**PROBLEM DESCRIPTION**
Search the data below for the string "Management" and copy all lines where it shows up.

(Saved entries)
"""
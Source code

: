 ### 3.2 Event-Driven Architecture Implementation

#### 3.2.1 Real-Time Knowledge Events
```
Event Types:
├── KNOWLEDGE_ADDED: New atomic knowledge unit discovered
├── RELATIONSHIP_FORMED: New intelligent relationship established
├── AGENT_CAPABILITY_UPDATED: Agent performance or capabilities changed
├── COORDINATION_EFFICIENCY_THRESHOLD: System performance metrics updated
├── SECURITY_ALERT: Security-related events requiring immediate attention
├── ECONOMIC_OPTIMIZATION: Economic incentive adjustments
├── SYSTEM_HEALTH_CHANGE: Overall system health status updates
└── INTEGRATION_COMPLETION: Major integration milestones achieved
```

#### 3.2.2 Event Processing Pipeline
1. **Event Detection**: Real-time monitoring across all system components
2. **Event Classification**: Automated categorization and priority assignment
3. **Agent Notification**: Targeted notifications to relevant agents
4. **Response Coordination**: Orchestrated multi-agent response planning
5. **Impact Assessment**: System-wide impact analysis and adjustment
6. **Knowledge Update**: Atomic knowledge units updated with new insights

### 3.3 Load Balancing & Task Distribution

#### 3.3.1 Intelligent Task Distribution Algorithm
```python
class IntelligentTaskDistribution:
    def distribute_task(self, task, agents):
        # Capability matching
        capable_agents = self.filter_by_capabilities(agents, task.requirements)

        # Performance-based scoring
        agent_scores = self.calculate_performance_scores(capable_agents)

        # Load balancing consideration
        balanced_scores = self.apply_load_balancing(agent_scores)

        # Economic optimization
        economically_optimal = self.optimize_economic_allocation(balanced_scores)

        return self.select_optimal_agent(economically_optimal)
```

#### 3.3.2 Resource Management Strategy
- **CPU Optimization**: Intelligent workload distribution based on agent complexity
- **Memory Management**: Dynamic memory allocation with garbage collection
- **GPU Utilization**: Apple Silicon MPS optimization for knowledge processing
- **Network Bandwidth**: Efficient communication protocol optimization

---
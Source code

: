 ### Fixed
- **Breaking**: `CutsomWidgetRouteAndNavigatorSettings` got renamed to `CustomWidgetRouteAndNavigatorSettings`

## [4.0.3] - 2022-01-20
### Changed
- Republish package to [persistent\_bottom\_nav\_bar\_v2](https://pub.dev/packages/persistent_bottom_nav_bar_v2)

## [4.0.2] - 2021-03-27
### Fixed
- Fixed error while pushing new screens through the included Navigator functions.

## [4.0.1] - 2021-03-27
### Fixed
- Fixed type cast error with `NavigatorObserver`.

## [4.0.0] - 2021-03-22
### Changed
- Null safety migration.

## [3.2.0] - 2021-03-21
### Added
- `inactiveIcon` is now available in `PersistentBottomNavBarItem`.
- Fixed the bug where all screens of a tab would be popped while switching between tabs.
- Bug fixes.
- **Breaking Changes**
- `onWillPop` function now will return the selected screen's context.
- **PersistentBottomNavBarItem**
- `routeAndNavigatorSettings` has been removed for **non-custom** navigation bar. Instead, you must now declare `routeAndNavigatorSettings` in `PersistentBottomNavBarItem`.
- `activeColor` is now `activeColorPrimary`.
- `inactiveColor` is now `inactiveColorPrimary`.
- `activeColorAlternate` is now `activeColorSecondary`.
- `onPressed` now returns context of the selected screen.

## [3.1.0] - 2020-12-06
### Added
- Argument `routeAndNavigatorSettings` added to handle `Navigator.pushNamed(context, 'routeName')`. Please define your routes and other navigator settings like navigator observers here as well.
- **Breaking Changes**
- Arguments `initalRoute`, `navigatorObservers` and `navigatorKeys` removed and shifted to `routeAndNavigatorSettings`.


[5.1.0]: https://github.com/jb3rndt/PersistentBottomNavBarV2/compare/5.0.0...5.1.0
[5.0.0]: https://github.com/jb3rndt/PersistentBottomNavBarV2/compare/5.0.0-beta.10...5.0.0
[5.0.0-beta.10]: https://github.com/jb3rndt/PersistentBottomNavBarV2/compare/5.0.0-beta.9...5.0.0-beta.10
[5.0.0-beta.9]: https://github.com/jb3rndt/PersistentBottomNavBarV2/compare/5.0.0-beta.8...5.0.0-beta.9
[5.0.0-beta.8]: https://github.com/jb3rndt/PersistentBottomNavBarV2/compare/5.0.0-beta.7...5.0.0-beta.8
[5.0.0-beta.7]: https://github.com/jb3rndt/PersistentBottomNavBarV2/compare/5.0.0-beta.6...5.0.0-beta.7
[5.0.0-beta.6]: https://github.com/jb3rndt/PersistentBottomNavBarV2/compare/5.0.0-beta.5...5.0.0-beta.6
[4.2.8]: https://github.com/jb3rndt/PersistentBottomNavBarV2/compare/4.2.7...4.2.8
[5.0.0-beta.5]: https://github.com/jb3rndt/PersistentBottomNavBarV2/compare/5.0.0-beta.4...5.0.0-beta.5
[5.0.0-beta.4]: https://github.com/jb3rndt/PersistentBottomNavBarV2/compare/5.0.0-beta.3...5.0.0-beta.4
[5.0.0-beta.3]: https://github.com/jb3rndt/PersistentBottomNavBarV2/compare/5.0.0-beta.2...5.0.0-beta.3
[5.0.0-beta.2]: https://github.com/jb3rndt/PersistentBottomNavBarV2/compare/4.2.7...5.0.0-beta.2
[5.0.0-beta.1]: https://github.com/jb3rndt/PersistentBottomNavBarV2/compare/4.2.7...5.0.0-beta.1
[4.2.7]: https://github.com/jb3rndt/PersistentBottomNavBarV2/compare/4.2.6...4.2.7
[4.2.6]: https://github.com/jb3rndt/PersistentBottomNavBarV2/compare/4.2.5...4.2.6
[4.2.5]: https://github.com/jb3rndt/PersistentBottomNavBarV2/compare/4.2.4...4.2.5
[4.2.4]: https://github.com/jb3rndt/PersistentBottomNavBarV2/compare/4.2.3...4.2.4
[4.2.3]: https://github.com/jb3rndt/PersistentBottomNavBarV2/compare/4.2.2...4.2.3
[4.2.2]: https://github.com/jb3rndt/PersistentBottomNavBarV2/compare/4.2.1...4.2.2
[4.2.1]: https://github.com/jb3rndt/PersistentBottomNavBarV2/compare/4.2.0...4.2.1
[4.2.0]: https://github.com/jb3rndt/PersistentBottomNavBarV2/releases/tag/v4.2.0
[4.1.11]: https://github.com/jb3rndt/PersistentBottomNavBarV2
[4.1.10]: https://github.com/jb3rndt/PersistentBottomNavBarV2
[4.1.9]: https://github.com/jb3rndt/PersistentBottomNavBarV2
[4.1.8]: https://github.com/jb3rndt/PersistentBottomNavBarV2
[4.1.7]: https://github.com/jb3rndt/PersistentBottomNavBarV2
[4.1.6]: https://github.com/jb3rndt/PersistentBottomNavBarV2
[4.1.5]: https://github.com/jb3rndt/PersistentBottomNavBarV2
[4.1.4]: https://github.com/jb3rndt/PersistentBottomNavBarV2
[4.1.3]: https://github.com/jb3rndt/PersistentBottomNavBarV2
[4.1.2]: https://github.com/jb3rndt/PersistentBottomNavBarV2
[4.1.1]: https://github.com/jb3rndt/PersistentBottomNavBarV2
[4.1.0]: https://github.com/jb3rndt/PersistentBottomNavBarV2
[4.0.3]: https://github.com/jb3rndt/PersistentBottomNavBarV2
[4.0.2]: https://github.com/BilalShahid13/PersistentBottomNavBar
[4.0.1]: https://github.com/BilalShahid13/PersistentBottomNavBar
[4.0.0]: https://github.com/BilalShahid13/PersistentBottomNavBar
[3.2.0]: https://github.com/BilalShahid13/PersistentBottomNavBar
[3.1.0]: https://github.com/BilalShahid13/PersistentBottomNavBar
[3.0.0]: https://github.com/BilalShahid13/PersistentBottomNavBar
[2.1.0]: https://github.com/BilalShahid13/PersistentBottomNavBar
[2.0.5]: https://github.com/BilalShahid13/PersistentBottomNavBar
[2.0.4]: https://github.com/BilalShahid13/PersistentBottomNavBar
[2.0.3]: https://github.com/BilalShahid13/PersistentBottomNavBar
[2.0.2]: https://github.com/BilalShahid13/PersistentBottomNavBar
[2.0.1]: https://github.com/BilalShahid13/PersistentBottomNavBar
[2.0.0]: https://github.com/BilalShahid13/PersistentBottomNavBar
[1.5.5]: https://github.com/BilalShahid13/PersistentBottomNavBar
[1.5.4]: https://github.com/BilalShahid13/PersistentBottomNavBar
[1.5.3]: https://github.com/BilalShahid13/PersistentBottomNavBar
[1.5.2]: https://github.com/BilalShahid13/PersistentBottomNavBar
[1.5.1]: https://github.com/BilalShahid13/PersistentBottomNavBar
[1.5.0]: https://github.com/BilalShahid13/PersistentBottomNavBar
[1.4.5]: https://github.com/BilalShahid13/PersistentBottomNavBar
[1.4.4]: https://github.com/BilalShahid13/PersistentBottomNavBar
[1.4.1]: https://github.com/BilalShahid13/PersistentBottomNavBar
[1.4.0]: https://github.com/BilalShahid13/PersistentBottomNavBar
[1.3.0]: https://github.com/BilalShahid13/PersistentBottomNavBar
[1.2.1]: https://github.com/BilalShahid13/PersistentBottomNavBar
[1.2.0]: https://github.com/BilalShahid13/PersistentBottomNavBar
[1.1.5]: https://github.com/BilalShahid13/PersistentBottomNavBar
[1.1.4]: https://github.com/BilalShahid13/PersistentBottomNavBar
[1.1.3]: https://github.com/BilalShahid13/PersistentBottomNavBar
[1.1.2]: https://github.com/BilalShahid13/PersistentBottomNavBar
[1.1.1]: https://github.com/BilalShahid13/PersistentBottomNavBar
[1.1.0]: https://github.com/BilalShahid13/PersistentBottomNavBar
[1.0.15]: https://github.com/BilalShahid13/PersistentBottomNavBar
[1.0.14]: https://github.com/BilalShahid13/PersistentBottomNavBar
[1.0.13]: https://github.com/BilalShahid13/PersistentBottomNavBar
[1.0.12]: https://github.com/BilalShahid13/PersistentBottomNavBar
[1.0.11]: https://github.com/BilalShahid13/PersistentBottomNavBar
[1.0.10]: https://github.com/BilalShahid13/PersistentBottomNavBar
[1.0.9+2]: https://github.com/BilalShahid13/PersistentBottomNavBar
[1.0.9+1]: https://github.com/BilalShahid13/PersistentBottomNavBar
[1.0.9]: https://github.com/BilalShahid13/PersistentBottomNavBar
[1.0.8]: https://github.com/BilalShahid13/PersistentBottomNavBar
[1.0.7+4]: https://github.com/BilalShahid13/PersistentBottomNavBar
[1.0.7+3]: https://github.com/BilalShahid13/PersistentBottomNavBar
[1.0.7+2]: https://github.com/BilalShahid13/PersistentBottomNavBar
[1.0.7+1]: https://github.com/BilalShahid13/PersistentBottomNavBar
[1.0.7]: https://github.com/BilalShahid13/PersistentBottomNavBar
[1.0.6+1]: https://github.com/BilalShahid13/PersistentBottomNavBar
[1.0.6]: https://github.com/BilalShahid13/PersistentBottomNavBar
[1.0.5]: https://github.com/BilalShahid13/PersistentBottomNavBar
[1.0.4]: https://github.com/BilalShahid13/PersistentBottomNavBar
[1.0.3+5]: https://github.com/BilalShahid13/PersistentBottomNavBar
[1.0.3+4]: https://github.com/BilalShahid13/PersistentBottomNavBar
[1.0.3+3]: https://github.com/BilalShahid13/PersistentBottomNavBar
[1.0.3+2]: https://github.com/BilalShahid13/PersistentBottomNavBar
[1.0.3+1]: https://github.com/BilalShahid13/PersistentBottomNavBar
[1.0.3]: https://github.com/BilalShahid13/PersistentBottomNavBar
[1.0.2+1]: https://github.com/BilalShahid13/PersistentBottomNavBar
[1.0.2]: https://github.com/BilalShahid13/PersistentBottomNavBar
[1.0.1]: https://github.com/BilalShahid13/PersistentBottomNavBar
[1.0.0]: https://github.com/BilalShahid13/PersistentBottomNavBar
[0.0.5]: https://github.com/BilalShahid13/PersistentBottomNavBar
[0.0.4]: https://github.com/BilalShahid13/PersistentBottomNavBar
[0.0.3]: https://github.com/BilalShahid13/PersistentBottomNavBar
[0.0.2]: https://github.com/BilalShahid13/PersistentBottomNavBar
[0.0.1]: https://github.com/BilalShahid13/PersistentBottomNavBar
"""
**RESULT OF THIS EXERCISE**
#### 3.3.2 Resource Management Strategy
- **Memory Management**: Dynamic memory allocation with garbage collection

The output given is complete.